* _EXERCISE INSTRUCTIONS_
Among the entries that follow, some lines contain the word "StringTok". Show all of them.
BEGIN RAW DATA
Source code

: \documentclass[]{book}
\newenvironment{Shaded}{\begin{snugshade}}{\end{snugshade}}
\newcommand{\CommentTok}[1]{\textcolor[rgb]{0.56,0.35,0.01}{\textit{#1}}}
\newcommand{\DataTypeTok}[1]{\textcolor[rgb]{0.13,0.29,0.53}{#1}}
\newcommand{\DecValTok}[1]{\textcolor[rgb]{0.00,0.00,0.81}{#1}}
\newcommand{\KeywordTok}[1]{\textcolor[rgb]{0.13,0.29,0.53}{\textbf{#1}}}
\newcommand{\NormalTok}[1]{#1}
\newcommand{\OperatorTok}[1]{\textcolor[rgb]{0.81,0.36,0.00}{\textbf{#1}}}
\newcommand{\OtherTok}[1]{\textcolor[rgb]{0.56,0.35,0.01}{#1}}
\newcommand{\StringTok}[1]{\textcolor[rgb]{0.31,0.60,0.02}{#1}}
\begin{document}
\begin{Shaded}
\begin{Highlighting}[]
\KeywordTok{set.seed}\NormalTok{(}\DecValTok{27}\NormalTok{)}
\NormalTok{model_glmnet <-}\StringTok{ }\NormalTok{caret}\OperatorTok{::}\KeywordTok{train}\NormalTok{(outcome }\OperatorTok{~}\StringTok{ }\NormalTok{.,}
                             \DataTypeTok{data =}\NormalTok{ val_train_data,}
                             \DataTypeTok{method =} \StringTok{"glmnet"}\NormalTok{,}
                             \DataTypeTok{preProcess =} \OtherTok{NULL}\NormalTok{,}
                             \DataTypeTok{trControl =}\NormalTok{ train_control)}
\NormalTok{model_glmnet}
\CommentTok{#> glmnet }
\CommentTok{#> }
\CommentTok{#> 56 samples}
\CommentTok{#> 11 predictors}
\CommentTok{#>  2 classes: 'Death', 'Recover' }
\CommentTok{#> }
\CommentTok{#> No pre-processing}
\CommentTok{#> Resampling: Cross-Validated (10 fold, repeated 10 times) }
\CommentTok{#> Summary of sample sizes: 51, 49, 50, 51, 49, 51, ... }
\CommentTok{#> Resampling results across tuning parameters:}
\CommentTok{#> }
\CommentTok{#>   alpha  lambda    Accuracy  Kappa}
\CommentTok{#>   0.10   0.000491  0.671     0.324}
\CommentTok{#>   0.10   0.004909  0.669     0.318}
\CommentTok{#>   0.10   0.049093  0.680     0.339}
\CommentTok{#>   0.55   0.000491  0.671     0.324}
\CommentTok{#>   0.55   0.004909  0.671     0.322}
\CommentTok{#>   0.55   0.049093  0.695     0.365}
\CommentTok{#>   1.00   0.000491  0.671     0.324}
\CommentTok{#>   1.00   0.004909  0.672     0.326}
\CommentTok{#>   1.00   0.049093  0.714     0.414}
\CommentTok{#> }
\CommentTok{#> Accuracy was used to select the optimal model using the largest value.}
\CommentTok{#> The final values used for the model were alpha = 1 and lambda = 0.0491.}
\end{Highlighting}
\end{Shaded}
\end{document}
END RAW DATA
* _TASK OUTPUT_
\newcommand{\StringTok}[1]{\textcolor[rgb]{0.31,0.60,0.02}{#1}}
\NormalTok{model_glmnet <-}\StringTok{ }\NormalTok{caret}\OperatorTok{::}\KeywordTok{train}\NormalTok{(outcome }\OperatorTok{~}\StringTok{ }\NormalTok{.,}
                             \DataTypeTok{method =} \StringTok{"glmnet"}\NormalTok{,}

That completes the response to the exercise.